EXERCISE REQUIREMENTS:
Working from the entries that follow, retype each one without any alteration.

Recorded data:

****************

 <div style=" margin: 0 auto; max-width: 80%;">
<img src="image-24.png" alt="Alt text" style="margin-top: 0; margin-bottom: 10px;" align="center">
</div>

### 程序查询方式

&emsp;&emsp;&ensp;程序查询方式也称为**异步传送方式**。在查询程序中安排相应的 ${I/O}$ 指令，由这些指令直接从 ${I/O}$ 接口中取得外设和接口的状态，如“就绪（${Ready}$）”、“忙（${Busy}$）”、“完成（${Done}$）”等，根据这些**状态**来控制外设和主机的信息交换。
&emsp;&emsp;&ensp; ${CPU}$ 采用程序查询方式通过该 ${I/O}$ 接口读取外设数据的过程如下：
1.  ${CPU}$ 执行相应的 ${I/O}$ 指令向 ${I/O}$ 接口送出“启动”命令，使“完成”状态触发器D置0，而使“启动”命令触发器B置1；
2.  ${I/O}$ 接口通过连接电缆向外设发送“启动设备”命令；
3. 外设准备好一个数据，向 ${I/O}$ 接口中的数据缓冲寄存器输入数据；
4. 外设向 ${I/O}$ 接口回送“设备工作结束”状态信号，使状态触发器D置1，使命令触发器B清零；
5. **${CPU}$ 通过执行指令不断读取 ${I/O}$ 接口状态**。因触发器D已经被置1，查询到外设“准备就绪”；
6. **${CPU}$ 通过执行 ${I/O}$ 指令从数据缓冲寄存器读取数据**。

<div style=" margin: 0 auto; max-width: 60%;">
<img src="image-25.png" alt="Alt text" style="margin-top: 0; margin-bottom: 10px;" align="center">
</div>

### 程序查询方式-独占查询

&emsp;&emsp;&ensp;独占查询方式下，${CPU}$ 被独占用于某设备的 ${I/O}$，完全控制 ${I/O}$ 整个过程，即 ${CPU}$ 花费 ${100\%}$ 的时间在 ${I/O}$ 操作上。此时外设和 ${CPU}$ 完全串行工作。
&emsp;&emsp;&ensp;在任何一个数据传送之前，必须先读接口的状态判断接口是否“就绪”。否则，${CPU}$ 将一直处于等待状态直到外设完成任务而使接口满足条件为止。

****************

ANSWER BOX:
 <div style=" margin: 0 auto; max-width: 80%;">
<img src="image-24.png" alt="Alt text" style="margin-top: 0; margin-bottom: 10px;" align="center">
</div>

### 程序查询方式

&emsp;&emsp;&ensp;程序查询方式也称为**异步传送方式**。在查询程序中安排相应的 ${I/O}$ 指令，由这些指令直接从 ${I/O}$ 接口中取得外设和接口的状态，如“就绪（${Ready}$）”、“忙（${Busy}$）”、“完成（${Done}$）”等，根据这些**状态**来控制外设和主机的信息交换。
&emsp;&emsp;&ensp; ${CPU}$ 采用程序查询方式通过该 ${I/O}$ 接口读取外设数据的过程如下：
1.  ${CPU}$ 执行相应的 ${I/O}$ 指令向 ${I/O}$ 接口送出“启动”命令，使“完成”状态触发器D置0，而使“启动”命令触发器B置1；
2.  ${I/O}$ 接口通过连接电缆向外设发送“启动设备”命令；
3. 外设准备好一个数据，向 ${I/O}$ 接口中的数据缓冲寄存器输入数据；
4. 外设向 ${I/O}$ 接口回送“设备工作结束”状态信号，使状态触发器D置1，使命令触发器B清零；
5. **${CPU}$ 通过执行指令不断读取 ${I/O}$ 接口状态**。因触发器D已经被置1，查询到外设“准备就绪”；
6. **${CPU}$ 通过执行 ${I/O}$ 指令从数据缓冲寄存器读取数据**。

<div style=" margin: 0 auto; max-width: 60%;">
<img src="image-25.png" alt="Alt text" style="margin-top: 0; margin-bottom: 10px;" align="center">
</div>

### 程序查询方式-独占查询

&emsp;&emsp;&ensp;独占查询方式下，${CPU}$ 被独占用于某设备的 ${I/O}$，完全控制 ${I/O}$ 整个过程，即 ${CPU}$ 花费 ${100\%}$ 的时间在 ${I/O}$ 操作上。此时外设和 ${CPU}$ 完全串行工作。
&emsp;&emsp;&ensp;在任何一个数据传送之前，必须先读接口的状态判断接口是否“就绪”。否则，${CPU}$ 将一直处于等待状态直到外设完成任务而使接口满足条件为止。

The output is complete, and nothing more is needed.